In the seventies, eighties and early nineties radio sounded a lot different. Its focus centered around DJs and their “personality”. On the whole the format didn’t really change very much and neither did the DJs. John Peel aside, the DJ would be ego driven, wacky, outspoken, cheesey or a rich, pungent cocktail of each. If you saw them at a roadshow or in a publicity photo they would be dressed with one or all of an extremely loud shirt, colourful glasses and highlighted hair. As listeners we went along with this. Frankly, we didn’t know any better or for that matter, realise what questionable activities they got up to in their spare time.
Then there was a swift awakening from our audio slumber. Video didn’t kill the radio star, but a comedy double act did! Harry Enfield and Paul Whitehouse created Smashie and Nicey and the truth about what we’d been fed by radio stations across the nation suddenly smacked us in the face. Almost overnight radio had dated 20 years as Smashie and Nicey ridiculed all that was supposedly (quite literally) great about the industry. Resignations, retirements and sackings followed whilst radio changed.
That change for a time was a welcome relief. Independent stations split their AM and FM frequencies, new licences were awarded and community radio stations added to a new found choice.
Gradually, however the airwaves have become somewhat bleak again. Independent stations have merged into all encompassing brands and local radio has almost become a thing of the past as networking has taken hold. It doesn’t matter which part of Britain you live in, chances are come 10am you’ll have to suffer Toby Anstis. Toby once won the Great British Lack of Personality Award narrowly defeating Nigel Mansell, Ken Barlow and a chair. In fairness, with the exception of the odd breakfast show, personality is a strict no-no in the radio industry these days. Presenters, (they’re not DJs anymore) are restricted in what they say, how much they can say and the time they’ve got to say it as stations chase the same demographic. Playlists are narrow and even the songs themselves are edited if they are deemed too long to fit the format.

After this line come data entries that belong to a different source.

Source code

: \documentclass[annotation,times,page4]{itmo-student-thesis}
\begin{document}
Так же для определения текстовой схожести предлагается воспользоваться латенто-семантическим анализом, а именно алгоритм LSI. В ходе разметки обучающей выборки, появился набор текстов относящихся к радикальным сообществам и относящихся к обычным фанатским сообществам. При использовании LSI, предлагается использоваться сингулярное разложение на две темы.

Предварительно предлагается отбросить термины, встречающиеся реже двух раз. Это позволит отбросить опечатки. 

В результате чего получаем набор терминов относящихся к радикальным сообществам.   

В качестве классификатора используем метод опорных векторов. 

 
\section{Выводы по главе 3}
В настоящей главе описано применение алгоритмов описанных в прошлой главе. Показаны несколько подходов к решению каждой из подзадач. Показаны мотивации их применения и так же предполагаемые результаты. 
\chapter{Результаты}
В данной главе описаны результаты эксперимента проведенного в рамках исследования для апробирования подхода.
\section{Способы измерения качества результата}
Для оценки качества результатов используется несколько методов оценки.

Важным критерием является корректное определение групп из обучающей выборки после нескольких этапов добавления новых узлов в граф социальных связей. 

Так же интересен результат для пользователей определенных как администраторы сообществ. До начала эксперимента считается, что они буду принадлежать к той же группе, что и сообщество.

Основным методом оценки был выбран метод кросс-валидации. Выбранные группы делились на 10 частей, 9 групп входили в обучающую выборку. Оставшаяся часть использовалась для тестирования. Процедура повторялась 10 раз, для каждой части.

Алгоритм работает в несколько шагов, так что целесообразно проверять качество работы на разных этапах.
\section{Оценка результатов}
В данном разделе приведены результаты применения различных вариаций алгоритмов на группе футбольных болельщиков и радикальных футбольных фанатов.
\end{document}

I have friends who work as presenters today, many for a long time now. When they were younger it was their dream job. Now most tell me they don’t enjoy it anymore. (If they don’t what chance has the listener got?) Of course, radio couldn’t stay as it had been in the ego inflated decades of Fluff Freeman and co but unfortunately what we have ended up with today, by and large, is just plain bland. Take some time and listen to radio presenter’s links over a period. There won’t be many of them, they’ll be very short and they’ll amount to nothing paricularly exciting, funny or original. Radio Fab FM has been replaced by the Brand Bland Network.
We desperately need a modern day equivalent of Smashie and Nicey to shake us out of this new slumber, so we can once again realise just what dross we are being served, so that talent can make their mark again without fear of breaking convention. We’ve switched right across the spectrum from one extreme to the other and it’s time for change.
Harry and Paul it’s time for you to save radio. Again.